Time not right for public registers of beneficial ownership, says OECD tax chief

15 Jun 16

It is not yet time to implement public country-by-country reporting for multinational firms or public registers of beneficial ownership, the director of the OECD’s centre for tax policy has argued.

Speaking at an evidence session for the UK’s All Party Parliamentary Group on Responsible Tax yesterday, Pascal Saint-Amans explained that some key countries are opposed to the idea and that the quality of data in registers is not yet up to the necessary level.

Saint-Amans said that big capital-exporting countries – namely Japan and the US – were against the concept of public country-by-country reports, which would see multinationals obliged to publish reports on their activities in every jurisdiction in which they operate, preventing opportunities for tax avoidance.

Campaigners have been pushing for such reports to be made public, rather than distributed only between tax authorities as is the current plan.

But Saint-Amans stressed the initiative wouldn’t work without these nations on board, and other countries would not be able to ensure the information being relayed to them by multinational companies was relevant and accurate.

Similarly, he argued the quality of the information that would stock public registries on beneficial ownership is not high enough.

“[A public] registry itself is not a solution if it is not properly fed with information,” he said, pointing out that a lot of the information in existing public registers is poor quality or has not been properly collected.

“That can do a lot of damage if you have a number of financial institutions relying on the register, and the same for the public,” he stressed. “I think the main challenge for today is how to ensure this information is properly filled in.

“We definitely need to improve and that’s the new challenge. Maybe we will end up with public registries, but before that we need to ensure that information is properly collected, all the checks are made, and it’s accessible. By jumping too quickly on the final product we should not forget about the different steps to get there, and there is a lot of work to do.”

Responding to a point raised by an audience member, who highlighted that public scrutiny would likely provide the pressure to improve quality, Saint-Amans said he was not confident this would happen.

“I don’t disagree that publicity will apply some pressure, but it will not be good enough,” he said.
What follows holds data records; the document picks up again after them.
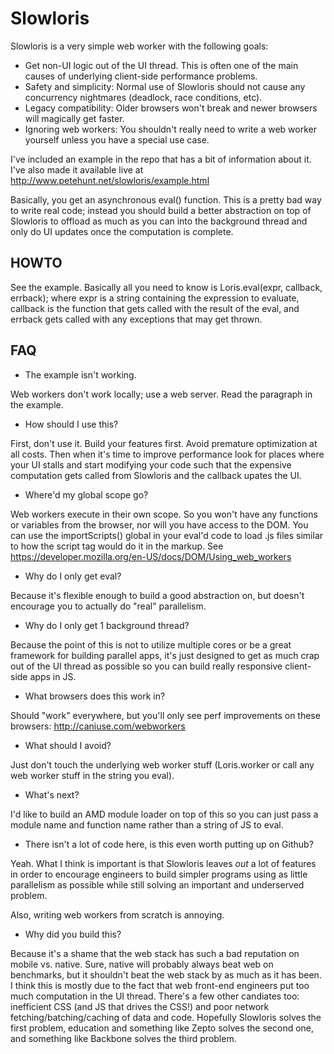 Slowloris
=========

Slowloris is a very simple web worker with the following goals:

  + Get non-UI logic out of the UI thread. This is often one of the main causes of underlying client-side performance problems.
  + Safety and simplicity: Normal use of Slowloris should not cause any concurrency nightmares (deadlock, race conditions, etc).
  + Legacy compatibility: Older browsers won't break and newer browsers will magically get faster.
  + Ignoring web workers: You shouldn't really need to write a web worker yourself unless you have a special use case.

I've included an example in the repo that has a bit of information about it. I've also made it available live at
http://www.petehunt.net/slowloris/example.html

Basically, you get an asynchronous eval() function. This is a pretty bad way to write real code; instead you should build a
better abstraction on top of Slowloris to offload as much as you can into the background thread and only do UI updates once
the computation is complete.

HOWTO
-----

See the example. Basically all you need to know is Loris.eval(expr, callback, errback); where expr is a string containing
the expression to evaluate, callback is the function that gets called with the result of the eval, and errback gets called
with any exceptions that may get thrown.

FAQ
---

  + The example isn't working.

Web workers don't work locally; use a web server. Read the paragraph in the example.

  + How should I use this?

First, don't use it. Build your features first. Avoid premature optimization at all costs. Then when it's time to improve
performance look for places where your UI stalls and start modifying your code such that the expensive computation gets
called from Slowloris and the callback upates the UI.

  + Where'd my global scope go?

Web workers execute in their own scope. So you won't have any functions or variables from the browser, nor will you have
access to the DOM. You can use the importScripts() global in your eval'd code to load .js files similar to how the script
tag would do it in the markup. See https://developer.mozilla.org/en-US/docs/DOM/Using_web_workers

  + Why do I only get eval?

Because it's flexible enough to build a good abstraction on, but doesn't encourage you to actually do "real" parallelism.

  + Why do I only get 1 background thread?

Because the point of this is not to utilize multiple cores or be a great framework for building parallel apps, it's just
designed to get as much crap out of the UI thread as possible so you can build really responsive client-side apps in JS.

  + What browsers does this work in?

Should "work" everywhere, but you'll only see perf improvements on these browsers: http://caniuse.com/webworkers

  + What should I avoid?

Just don't touch the underlying web worker stuff (Loris.worker or call any web worker stuff in the string you eval).

  + What's next?

I'd like to build an AMD module loader on top of this so you can just pass a module name and function name rather than a
string of JS to eval.

  + There isn't a lot of code here, is this even worth putting up on Github?

Yeah. What I think is important is that Slowloris leaves *out* a lot of features in order to encourage engineers to build
simpler programs using as little parallelism as possible while still solving an important and underserved problem.

Also, writing web workers from scratch is annoying.

  + Why did you build this?

Because it's a shame that the web stack has such a bad reputation on mobile vs. native. Sure, native will probably always
beat web on benchmarks, but it shouldn't beat the web stack by as much as it has been. I think this is mostly due to
the fact that web front-end engineers put too much computation in the UI thread. There's a few other candiates too:
inefficient CSS (and JS that drives the CSS!) and poor network fetching/batching/caching of data and code. Hopefully
Slowloris solves the first problem, education and something like Zepto solves the second one, and something like Backbone
solves the third problem.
Saint-Amans also responded to some common criticisms of the OECD’s Base Erosion and Profit Shifting (BEPS) project, which outlined a number of recommendations meant to overhaul the international tax system and prevent tax avoidance by multinational companies.

The first relates to the project being merely a “sticking plaster” for problems in the system. Pascal disputed this, highlighting a recent warning by Wall Street that the BEPs project may hit profits. He said this demonstrated the OECD’s work was having an impact on firms.

Another criticism is that the BEPs project has only introduced more complexity and uncertainty in the system, creating new loopholes to be exploited, deterring investment and harming businesses.

Responding to that, Saint-Amans acknowledged uncertainty was created. He said: “If we provide full certainty to taxpayers, then we reopen the ability to plan, because if you know where the line is you can go beyond it.

“So there is a degree of uncertainty that is created [with BEPS], and this is exactly to make taxpayers more responsible. I think this is not creating the opportunity to plan, but to be more conservative. This complexity is about uncertainty, not creating loopholes.”

BEPs recommendations, which were finalised last year, are now in the implementation phase. Saint-Amans said, along with other developments over the last eight years, there had been substantial progress in combating international tax avoidance and increasing transparency.